Superallergens: a novel mechanism of IgE-mediated activation of human basophils and mast cells

• Published in: Clinical & experimental allergy reviews Vol. 4; no. s2; pp. 64 - 75
• Main Authors: Marone, G., Rossi, F. W., Bova, M., Detoraki, A., Liccardo, B., Petraroli, A.
• Format: Journal Article
• Language: English
• Published: Oxford, UK; Malden, USA Blackwell Science Ltd 01.12.2004
• Subjects: basophils; cysteinyl leukotriene C4; histamine; IL-13; IL-4; superallergens
• ISSN: 1472-9725; 1472-9733
• DOI: 10.1111/j.1472-9725.2004.00036.x

Summary Here we report that specific proteins induced in vivo by viruses (e.g. protein Fv), viral proteins (e.g. gp120) or bacterial proteins (e.g. protein L and protein A) can activate human mast cells and basophils (FcεRI+ cells) to release proinflammatory mediators and cytokines, thereby functioning as immunoglobulin superallergens.
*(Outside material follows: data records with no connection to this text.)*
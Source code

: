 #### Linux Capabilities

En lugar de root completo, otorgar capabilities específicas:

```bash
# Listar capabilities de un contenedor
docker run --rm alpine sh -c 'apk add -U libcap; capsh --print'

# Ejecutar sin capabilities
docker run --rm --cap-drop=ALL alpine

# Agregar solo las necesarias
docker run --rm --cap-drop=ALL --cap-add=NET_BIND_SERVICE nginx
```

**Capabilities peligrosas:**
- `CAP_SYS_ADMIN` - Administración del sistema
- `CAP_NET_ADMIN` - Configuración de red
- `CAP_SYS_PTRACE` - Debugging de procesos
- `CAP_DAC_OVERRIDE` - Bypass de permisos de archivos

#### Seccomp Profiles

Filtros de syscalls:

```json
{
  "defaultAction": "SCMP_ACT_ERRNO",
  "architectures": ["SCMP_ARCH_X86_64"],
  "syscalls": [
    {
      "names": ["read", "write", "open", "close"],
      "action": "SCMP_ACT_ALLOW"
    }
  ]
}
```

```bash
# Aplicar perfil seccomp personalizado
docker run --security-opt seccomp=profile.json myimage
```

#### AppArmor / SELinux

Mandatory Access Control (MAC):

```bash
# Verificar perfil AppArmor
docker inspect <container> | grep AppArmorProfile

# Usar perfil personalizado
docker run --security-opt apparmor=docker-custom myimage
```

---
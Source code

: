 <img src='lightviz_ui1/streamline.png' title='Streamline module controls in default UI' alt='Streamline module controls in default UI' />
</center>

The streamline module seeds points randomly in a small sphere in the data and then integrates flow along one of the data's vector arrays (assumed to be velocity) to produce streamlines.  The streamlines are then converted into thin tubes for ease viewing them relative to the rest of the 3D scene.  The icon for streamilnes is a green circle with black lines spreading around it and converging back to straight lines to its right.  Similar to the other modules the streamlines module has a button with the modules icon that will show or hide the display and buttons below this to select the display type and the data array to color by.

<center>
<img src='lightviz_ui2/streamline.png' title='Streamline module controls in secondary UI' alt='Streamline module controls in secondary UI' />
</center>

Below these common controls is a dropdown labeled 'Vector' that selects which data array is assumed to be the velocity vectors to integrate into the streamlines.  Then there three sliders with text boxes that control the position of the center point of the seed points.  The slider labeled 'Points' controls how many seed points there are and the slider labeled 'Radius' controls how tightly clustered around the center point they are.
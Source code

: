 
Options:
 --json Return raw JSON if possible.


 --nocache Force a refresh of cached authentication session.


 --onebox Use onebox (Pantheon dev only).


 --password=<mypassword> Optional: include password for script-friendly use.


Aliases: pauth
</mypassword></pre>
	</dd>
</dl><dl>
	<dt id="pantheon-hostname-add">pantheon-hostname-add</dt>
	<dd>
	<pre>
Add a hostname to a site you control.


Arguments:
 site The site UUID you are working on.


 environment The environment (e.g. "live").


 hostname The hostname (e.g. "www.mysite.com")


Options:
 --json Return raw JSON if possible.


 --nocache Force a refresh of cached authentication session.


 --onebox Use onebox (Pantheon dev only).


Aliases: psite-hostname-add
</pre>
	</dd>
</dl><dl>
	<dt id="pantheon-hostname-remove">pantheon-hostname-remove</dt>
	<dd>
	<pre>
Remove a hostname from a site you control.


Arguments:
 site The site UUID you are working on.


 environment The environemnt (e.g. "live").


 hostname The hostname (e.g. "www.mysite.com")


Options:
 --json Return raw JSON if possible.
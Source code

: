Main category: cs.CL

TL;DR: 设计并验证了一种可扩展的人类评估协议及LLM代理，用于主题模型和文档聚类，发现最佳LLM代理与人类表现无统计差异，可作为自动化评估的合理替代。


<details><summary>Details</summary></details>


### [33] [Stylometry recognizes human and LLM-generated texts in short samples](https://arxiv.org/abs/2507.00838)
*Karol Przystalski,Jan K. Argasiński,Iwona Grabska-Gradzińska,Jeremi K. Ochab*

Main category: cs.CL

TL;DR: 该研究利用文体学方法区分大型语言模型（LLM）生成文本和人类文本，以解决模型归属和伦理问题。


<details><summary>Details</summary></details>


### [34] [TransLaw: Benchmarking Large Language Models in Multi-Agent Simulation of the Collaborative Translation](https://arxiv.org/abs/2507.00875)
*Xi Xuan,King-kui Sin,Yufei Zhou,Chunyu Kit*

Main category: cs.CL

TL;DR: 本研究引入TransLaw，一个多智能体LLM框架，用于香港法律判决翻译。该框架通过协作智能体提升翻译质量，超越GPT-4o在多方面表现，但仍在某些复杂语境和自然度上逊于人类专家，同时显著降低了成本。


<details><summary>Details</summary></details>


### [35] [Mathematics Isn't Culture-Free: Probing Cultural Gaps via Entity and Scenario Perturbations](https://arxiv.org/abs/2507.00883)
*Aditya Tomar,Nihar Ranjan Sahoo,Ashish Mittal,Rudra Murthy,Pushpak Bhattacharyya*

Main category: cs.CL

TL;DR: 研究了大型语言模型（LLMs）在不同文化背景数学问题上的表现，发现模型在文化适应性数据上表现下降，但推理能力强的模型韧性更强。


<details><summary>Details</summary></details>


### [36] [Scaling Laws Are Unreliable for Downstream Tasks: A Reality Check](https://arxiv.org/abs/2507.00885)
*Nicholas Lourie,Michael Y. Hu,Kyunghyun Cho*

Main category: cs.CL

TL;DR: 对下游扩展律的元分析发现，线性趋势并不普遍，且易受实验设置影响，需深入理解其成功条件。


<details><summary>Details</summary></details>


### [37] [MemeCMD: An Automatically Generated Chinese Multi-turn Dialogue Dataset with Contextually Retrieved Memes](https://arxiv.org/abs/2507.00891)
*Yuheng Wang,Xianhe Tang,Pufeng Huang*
Protein Fv acts as an endogenous immunoglobulin superallergen by interacting with IgE VH3+. Similarly, gp120 of HIV‐1 is a viral superallergen activating FcεRI+ cells through interaction with IgE VH3+. Protein A of Staphylococcus aureus functions by interacting with IgE VH3+. Finally, Peptostreptococcus magnus, protein L and a fragment denoted B1–B4 induce mediator release from FcεRI+ cells through interaction with κ light chains of IgE bound on human FcεRI+ cells. Thus, we have identified a novel mechanism by which endogenous, bacterial and viral proteins specifically activate FcεRI+ cells, thereby acting as immunoglobulin superallergens. The in vivo implications of IgE‐mediated activation of human FcεRI+ cells by these immunoglobulin superallergens have yet to be defined. However, it is not inconceivable that endogenous, bacterial and viral superallergens play a pathophysiological role in certain forms of allergic reactions.